In May 1970, Charles Harrison, assistant editor of Studio International magazine, was in New York on a research trip when Joseph Kosuth introduced him to Donald Karshan, founding director of the New York Cultural Center (NYCC). Karshan’s launching exhibition, Conceptual Art and Conceptual Aspects, had just opened with great aplomb—during the private view searchlights were beamed from the building into the night sky.1 It created a stir; “Xeroxophilia rages out of control”, was Hilton Kramer’s response in the New York Times. Kramer was bemused by the thought of text presented as art and failed to make connections between synchronicity, duplication, and multiples. He grudgingly reported that Kosuth’s Information Room, where the viewer was invited to read a variety of books and magazines on philosophy and art criticism, was the “best thing” in the show.2 The director’s statement was not included in the exhibition catalogue, which was devoid of explanatory text, but it was on hand at the venue to justify what Karshan termed “Post-Object Art”. This term built on some considerations of new art raised by David L. Shirey in a two-part feature with Thomas M. Messer (director of the Solomon R. Guggenheim Museum) called “Impossible Art”. Messer outlined its characteristics as follows: “extreme fragility . . . [it] moves towards invisibility, disembodiment and sheer non-existence . . . It is useless to all but those who would accept it for its own sake.”3Shirey located the artists’ work in categories of practice as “earthworks, waterworks, skyworks, nihilworks and thinkworks”.4 The last two terms focused Karshan’s assertion that

[at] the end of the 20th century we now know that art does indeed exist as an idea . . . and we know that quality exists in the thinking of the artist, not in the object he employs—if he employs an object at all. We begin to understand that painting and sculpture are simply unreal in the coming age of computers and instant travel.5

The article reached a broader and more international audience when it was published later that year in Studio International. Harrison considered it to be something of a “coup”, and “the first time a serious discussion of conceptual art” was aired in the British art press.6 Karshan’s essay, “The Seventies: Post-Object Art”, written for Conceptual Art and Conceptual Aspects but, as noted, not included in the catalogue, explained the shift from painting and sculpture to “idea art”, “analytic art”, or work foregrounding a “conceptual aspect”.7


Writing in the New York Times, Peter Schjeldahl found the exhibition almost free of visual stimulation but vigorous in its “scholarly austerity”; for him it presented a distinct contrast with the “flea market” organization of the Information exhibition at the Museum of Modern Art. He remarked that “enough gifted young artists had taken to working in or around [conceptual art] to guarantee its influence for a long time.”8 In contrast, Information was broadly scoped like Messer and Shirey’s “Impossible Art” to the surveyed variety of practices preoccupying artists. And unlike the NYCC exhibition, it was not restricted to Anglo-British artists but included artists seen in the US for the first time from South America and Eastern Europe. Nonetheless, Karshan was anxious to get attention for what he hoped would become NYCC’s radical programme, and to get the exhibition opening before the Museum of Modern Art’s much longer planned exhibition was important to him.

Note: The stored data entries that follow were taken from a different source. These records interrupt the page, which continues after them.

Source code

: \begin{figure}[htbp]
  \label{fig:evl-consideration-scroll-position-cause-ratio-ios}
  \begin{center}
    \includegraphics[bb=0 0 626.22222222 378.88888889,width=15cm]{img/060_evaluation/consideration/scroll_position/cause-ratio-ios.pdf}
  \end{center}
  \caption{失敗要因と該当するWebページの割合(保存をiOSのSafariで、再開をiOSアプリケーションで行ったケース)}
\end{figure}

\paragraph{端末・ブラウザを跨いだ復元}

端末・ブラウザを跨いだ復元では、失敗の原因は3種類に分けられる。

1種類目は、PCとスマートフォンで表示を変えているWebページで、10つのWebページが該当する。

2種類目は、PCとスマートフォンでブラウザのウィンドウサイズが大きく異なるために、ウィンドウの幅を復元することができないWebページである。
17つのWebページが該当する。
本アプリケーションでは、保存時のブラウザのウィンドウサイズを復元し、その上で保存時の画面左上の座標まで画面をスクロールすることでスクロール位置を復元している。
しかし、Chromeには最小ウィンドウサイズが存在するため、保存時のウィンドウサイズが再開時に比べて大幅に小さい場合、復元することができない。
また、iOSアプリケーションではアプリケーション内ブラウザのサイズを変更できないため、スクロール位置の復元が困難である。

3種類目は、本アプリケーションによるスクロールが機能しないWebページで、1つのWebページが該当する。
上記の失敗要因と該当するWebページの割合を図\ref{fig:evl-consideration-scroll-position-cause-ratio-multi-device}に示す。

The evolution of Conceptual Art and Conceptual Aspects bears a relation to the The British Avant Garde show devised by Harrison which was also held at the NYCC a year later. A series of exchanges consolidated relationships between British and US, particularly New York City-based, conceptual art practices. Terry Atkinson and Michael Baldwin had stayed in the city and established contact with Sol LeWitt, Dan Graham, and Joseph Kosuth, amongst others. Baldwin and Atkinson devised a collaborative practice from 1966. Two years later, in association with David Bainbridge and Harold Hurrell, they adopted the term Art & Language. Ian Burn worked collaboratively with Roger Cutforth and Mel Ramsden, and in 1969 they formed The Society for Theoretical Art and Analyses, through which they published text-based art.9 The first issue of Art-Language, published in May 1969, had the subtitle, “the journal of conceptual art” (fig. 1). Edited by Terry Atkinson, Michael Baldwin, David Bainbridge, and Harold Hurrell, the issue’s introduction situates the dialogic investigation of their practice with the rhetorical question: “Can this editorial come up for the count as a work of art within a developed framework as a visual art convention?”10 Dan Graham, Sol LeWitt, and Lawrence Weiner contributed works to the issue. It was shown in  Number 7, the exhibition curated by Lucy R. Lippard at Paula Cooper Gallery in New York, which presented text-based and ephemeral work by British and American artists including The Society for Theoretical Art and Analyses, Richard Long, Hanne Darboven, Lee Lozano, Joseph Kosuth, Christine Kozlov, and others.11 The latter two, along with Atkinson and Baldwin, Barry Flanagan and Richard Long were participants in Seth Siegelaub’s One Month calendar exhibition of March 1969, when thirty-one artists were each offered a page on which to make work for print distribution.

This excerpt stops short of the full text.